Le ministre de l’Education nationale, Jean-Michel Blanquer, va devoir défendre une idée qui n’est pas de lui…


 

Ainsi seront-ils douze à la table du Savoir. Des classes de CP à 12 élèves dans les réseaux d’éducation prioritaire renforcée (REP+) vont voir le jour à la rentrée. Jupiter l’avait dit… Que sa volonté soit faite, les promesses électorales tenues sont suffisamment rares pour que nous ne boudions pas notre plaisir. Admirons aussi la loyauté de Jean-Michel Blanquer qui porte cette mesure emblématique sans en avoir jamais exprimé la nécessité.

Dans L’Ecole de demain, il propose en effet de « diviser par deux la taille des classes à l’école maternelle, prioritairement en REP et REP+ ». Féru de sciences cognitives, il connaît l’importance d’assoir solidement le langage avant d’entrer dans la lecture, car déchiffrer un mot ne sert à rien s’il ne fait pas sens. Il sait que la qualité d’écoute, la concentration et la pratique du langage oral ne peuvent-être à la hauteur de l’enjeu dans des classes de 30 élèves… Mais, entre ceux qui pensent – comme Xavier Darcos – que l’on n’a pas besoin de bac +5 pour changer des couches et ceux qui ont contribué, récemment, à cultiver l’idée d’une maternelle où tout ne doit être que jeu et plaisir, l’allègement des effectifs sur ce niveau n’est pas vendeur. Le produit d’appel « CP à 12 » est plus vendeur, le voici donc en tête de gondole. Mais Emmanuel Macron a-t-il mesuré les risques d’un tel choix commercial ?
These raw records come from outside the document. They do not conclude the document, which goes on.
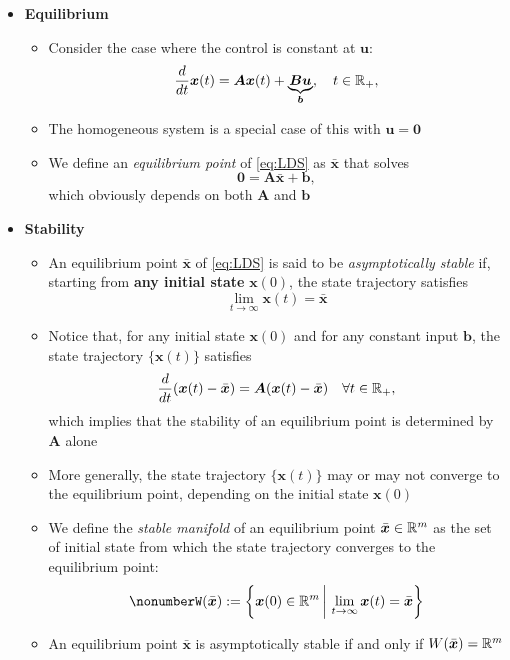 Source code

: \documentclass[12pt,a4paper]{article}
\begin{document}
\begin{itemize}
\item \textbf{Equilibrium}
  \begin{itemize}
  \item Consider the case where the control is constant at $\bm{u}$:
    \begin{equation}\label{eq:LDS}%
      \frac{d}{dt}\bm{x}(t) = \bm{A}\bm{x}(t) + \underbrace{\bm{B}\bm{u}}_{\bm{b}},
      \quad t\in \R_{+},
    \end{equation}
  \item The homogeneous system is a special case of this with $\bm{u}=\bm{0}$
  \item We define an \emph{equilibrium point} of \eqref{eq:LDS} as $\bar{\bm{x}}$ that solves
    \begin{equation}\nonumber%
      \bm{0} = \bm{A}\bar{\bm{x}} + \bm{b},
    \end{equation}
    which obviously depends on both $\bm{A}$ and $\bm{b}$
  \end{itemize}

\item \textbf{Stability}
  \begin{itemize}

  \item An equilibrium point $\bar{\bm{x}}$ of \eqref{eq:LDS}
    is said to be \emph{asymptotically stable} if,
    starting from \textbf{any initial state} $\bm{x}(0)$,
    the state trajectory satisfies
    \begin{equation}\nonumber%
      \lim_{t\to\infty}\bm{x}(t) = \bar{\bm{x}}
    \end{equation}
  \item Notice that, for any initial state $\bm{x}(0)$ and for any constant input $\bm{b}$,
    the state trajectory $\{\bm{x}(t)\}$ satisfies
    \begin{equation}\nonumber%
      \frac{d}{dt}(\bm{x}(t) - \bar{\bm{x}}) = \bm{A}(\bm{x}(t) - \bar{\bm{x}}) \quad \forall t\in \R_{+},
    \end{equation}
    which implies that the stability of an equilibrium point is determined by $\bm{A}$ alone
  \item More generally,
    the state trajectory $\{\bm{x}(t)\}$ may or may not converge to the equilibrium point,
    depending on the initial state $\bm{x}(0)$
    
  \item We define the \emph{stable manifold} of an equilibrium point $\bar{\bm{x}}\in \mathbb{R}^{m}$
    as the set of initial state from which the state trajectory converges to the equilibrium point:
    \begin{equation}\nonumber%
      W(\bar{\bm{x}}) := \left\{ \bm{x}(0)\in \R^{m} \,\bigg|\, \lim_{t\to \infty}\bm{x}(t) = \bar{\bm{x}} \right\}
    \end{equation}
  \item An equilibrium point $\bar{\bm{x}}$ is asymptotically stable
    if and only if $W(\bar{\bm{x}}) = \mathbb{R}^{m}$
  \end{itemize}

\end{itemize}
\end{document}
Un palliatif, une perte de temps ?

Tout d’abord, en cas de réussite de l’entreprise, cela constituera un acte de propagande par le fait. Un lien direct entre résultats des élèves et taux d’encadrement sera démontré. Dès lors, comment faire accepter aux familles des quartiers voisins, guère plus favorisés mais hors zone REP, de ne pas avoir la même chance ? Plus largement, dans cette France oubliée de nos dirigeants qui pensent que l’air pur et la verdure tiennent lieu de richesse, comment les parents accepteront-ils que leur progéniture fasse leur CP dans un triple niveau à 27 ? Et que dire de ces enfants fragiles dont la scolarité s’effectue sans l’aide des Réseaux d’Aides spécialisées aux Elèves en difficulté (R.A.S.E.D.)1 détruits par la gestion comptable et jamais reconstitués, sur des territoires où l’aide médico-sociale extérieure fait défaut ? Arrivera-t-on longtemps à faire croire que l’enseignant peut porter l’attention nécessaire à chacun quand il jongle, sans formation spécifique ni aide spécialisée, avec des profils d’élèves de plus en plus complexes, dont certains relèvent officiellement d’un institut spécialisé où il n’y a plus de place ? Il sera alors légitime que ces parents, que le ministre souhaite impliquer fortement dans la gestion de la chose scolaire, lui réclament eux aussi des moyens humains adaptés au contexte territorial particulier de leur secteur.

En cas d’échec de l’opération « CP à 12 », la chose ne sera pas plus simple : si les effectifs ne font rien à l’affaire, la vérité sera ailleurs… Il faudra alors oser affronter cet impensé de l’échec scolaire en banlieue : le conflit de loyauté chez ces enfants tiraillés entre le monde de l’école et celui de la famille. Des questions remonteront à la surface. Est-il si facile d’accepter l’autorité d’une maîtresse en jupe crayon et cheveux au vent quand vos références féminines masquent leur corps au nom de la pudeur ? Que se passe-t-il dans la tête d’un enfant de CE1 qui vous dit « Maîtresse, là, je chante avec toi, mais bientôt je ne pourrai plus, c’est haram. » ? Que dire à ces garçons de CM2 qui nomment le vocabulaire soutenu « mots de filles » ? Peut-on réellement s’approprier la langue française lorsqu’elle n’existe pour vous qu’à l’école et ne s’incarne jamais dans votre vie familiale ? Si l’opération « CP à 12 » échoue, cela révèlera une fracture culturelle plus profonde qu’on ne le pense, qui ne se limite pas à un problème cultuel modulable par une application stricte de la laïcité. On mesurera qu’entrer dans un savoir nécessite d’y être accueilli mais aussi de vouloir en franchir le seuil. Un vertige nous saisira alors.